A study conducted by the Veterans Administration (VA) on the literacy-cost correlation revealed that veterans with low health literacy spend roughly 50% more on disease management and medical care than veterans with proficient knowledge, other things equal. Think about what that means for your own healthcare budget, and how much you would save by making even a small dent in that.

Low Health-Literacy Affects Employee Wellness Outcomes

Health literacy training has far better outcomes than any other employee wellness program. Screenings, for example, do not prevent the utilization of medical care. In fact, they may actually encourage it.

In the Health Enhancement Research Organization Outcomes Guidebook, researchers found that only 7-8% of hospitalizations are “potentially preventable” by wellness programs. They also note that many non-hospital expenses increase as a result of these programs. Meanwhile health literacy applies to the vast majority of decisions and behaviors that affect health.

In contrast, health literacy applies to the vast majority of decisions and behaviors that affect health. Typically, literate consumers spend less. When literate consumers spend more, it is usually an educated decision and may avoid a bad outcome.
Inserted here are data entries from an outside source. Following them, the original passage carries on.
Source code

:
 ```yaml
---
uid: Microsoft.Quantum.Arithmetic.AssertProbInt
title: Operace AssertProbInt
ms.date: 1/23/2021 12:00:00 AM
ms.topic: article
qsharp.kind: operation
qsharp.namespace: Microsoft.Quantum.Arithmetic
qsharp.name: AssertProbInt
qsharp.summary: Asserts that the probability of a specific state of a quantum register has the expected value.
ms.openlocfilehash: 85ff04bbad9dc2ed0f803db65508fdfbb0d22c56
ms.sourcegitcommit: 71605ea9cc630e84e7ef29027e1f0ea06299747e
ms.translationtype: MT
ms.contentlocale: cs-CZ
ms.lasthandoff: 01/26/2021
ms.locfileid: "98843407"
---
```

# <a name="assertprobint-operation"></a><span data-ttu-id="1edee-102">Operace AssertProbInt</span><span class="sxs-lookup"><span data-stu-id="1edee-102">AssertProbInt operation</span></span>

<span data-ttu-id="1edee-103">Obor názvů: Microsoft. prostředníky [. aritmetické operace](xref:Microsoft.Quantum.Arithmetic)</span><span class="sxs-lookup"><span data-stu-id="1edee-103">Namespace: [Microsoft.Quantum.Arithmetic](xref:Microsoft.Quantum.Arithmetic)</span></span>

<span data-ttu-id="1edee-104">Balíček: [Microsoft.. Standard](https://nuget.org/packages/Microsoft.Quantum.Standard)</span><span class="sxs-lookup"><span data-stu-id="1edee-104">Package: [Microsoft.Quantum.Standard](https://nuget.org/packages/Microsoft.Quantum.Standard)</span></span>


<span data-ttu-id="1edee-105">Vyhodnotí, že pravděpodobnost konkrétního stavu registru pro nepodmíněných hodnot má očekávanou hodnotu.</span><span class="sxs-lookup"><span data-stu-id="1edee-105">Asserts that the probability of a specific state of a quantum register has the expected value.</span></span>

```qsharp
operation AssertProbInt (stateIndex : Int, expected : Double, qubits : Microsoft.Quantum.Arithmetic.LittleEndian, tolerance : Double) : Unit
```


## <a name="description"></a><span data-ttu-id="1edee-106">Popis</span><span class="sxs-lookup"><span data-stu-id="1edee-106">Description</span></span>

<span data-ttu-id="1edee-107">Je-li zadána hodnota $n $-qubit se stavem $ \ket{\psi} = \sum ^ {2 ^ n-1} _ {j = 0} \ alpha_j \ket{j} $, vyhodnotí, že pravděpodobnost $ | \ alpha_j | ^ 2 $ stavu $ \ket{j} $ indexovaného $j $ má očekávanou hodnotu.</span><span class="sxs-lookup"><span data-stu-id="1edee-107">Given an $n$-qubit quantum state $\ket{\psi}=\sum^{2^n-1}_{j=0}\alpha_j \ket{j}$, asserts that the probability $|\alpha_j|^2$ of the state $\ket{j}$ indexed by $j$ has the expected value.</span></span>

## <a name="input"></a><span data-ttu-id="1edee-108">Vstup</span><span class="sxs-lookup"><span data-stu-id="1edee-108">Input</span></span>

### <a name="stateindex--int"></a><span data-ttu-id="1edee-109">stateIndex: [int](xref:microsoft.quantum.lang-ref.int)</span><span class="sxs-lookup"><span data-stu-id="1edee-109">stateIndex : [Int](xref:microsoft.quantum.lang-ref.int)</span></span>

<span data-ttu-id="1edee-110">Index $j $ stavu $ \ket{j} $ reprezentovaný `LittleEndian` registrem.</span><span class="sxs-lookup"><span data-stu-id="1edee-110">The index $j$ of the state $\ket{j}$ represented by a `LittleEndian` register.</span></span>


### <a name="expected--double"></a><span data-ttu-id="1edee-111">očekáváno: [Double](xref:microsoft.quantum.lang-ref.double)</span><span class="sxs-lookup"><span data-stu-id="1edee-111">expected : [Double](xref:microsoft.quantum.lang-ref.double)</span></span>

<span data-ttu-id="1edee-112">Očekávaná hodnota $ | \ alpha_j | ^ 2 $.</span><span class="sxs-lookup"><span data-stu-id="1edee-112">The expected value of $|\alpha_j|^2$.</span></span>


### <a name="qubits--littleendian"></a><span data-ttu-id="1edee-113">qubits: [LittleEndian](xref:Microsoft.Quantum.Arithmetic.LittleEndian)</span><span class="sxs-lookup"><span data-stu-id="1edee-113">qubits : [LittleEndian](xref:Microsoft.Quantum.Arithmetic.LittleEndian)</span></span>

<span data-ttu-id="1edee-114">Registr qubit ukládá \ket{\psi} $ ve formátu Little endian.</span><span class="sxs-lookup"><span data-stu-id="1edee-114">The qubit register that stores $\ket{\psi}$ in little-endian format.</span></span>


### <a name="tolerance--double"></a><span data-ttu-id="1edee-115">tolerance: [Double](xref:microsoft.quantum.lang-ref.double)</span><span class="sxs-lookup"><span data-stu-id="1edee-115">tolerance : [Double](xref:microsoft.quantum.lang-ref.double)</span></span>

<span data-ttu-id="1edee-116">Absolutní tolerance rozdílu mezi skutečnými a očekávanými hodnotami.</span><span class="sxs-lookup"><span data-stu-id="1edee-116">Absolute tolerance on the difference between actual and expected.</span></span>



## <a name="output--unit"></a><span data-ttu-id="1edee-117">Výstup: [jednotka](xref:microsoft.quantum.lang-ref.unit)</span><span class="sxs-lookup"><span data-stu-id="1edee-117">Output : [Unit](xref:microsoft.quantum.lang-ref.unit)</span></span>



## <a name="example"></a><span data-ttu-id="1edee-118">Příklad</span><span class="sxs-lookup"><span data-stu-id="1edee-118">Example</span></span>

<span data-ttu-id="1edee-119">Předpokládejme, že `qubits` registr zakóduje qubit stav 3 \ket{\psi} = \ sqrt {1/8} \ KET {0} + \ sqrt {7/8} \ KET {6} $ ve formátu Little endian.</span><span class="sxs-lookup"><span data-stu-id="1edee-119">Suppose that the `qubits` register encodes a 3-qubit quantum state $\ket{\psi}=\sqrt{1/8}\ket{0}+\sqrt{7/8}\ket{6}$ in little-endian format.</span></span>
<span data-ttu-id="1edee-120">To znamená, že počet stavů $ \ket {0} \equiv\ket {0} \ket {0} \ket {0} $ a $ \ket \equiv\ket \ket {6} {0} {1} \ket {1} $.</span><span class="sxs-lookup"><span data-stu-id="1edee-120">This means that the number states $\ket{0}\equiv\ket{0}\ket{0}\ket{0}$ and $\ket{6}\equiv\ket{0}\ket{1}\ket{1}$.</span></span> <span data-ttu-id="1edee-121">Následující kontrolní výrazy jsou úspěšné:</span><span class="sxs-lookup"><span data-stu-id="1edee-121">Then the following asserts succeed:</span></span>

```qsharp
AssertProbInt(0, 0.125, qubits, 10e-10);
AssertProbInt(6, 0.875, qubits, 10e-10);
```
Implementing Health Literacy Into the Workplace

The Uphill Battle Toward Behavior Change:

People who are smokers or overweight already realize they should make changes…and yet, for many complex and (in the case of obesity) poorly understood biochemical reasons, can’t. Encouraging smokers to quit or obese employees to lose weight is a totally uphill, probably unwinnable task for an employer, even as a lot of money gets spent trying to move the needle. It is nearly impossible to make significant dents in these two (and related) health issues through behavior change. Furthermore, employers are not especially well-positioned to bring about these changes. Trying too hard can even feel intrusive and uncomfortable for employees.

Knowledge as a Solution:

By contrast, in health literacy, most of the effort is in imparting the knowledge, not changing the behavior.

Examples:

  • Every smoker knows he or she is supposed to quit already for health reasons but doesn’t. However, a few smokers may be motivated to quit when they learn the amount of money they are really spending on cigarettes. ($300,000-plus over a lifetime.)
  • People know that radiation is unhealthy, whereas very few patients receiving CT scans realize they will be absorbing as much as 1000 times the radiation of an X-ray. Simply obtaining the knowledge can change behavior while saving money.

See also: Ethics of Workplace Wellness Industry  

Achieving a higher level of health literacy is not difficult– it just takes some learning.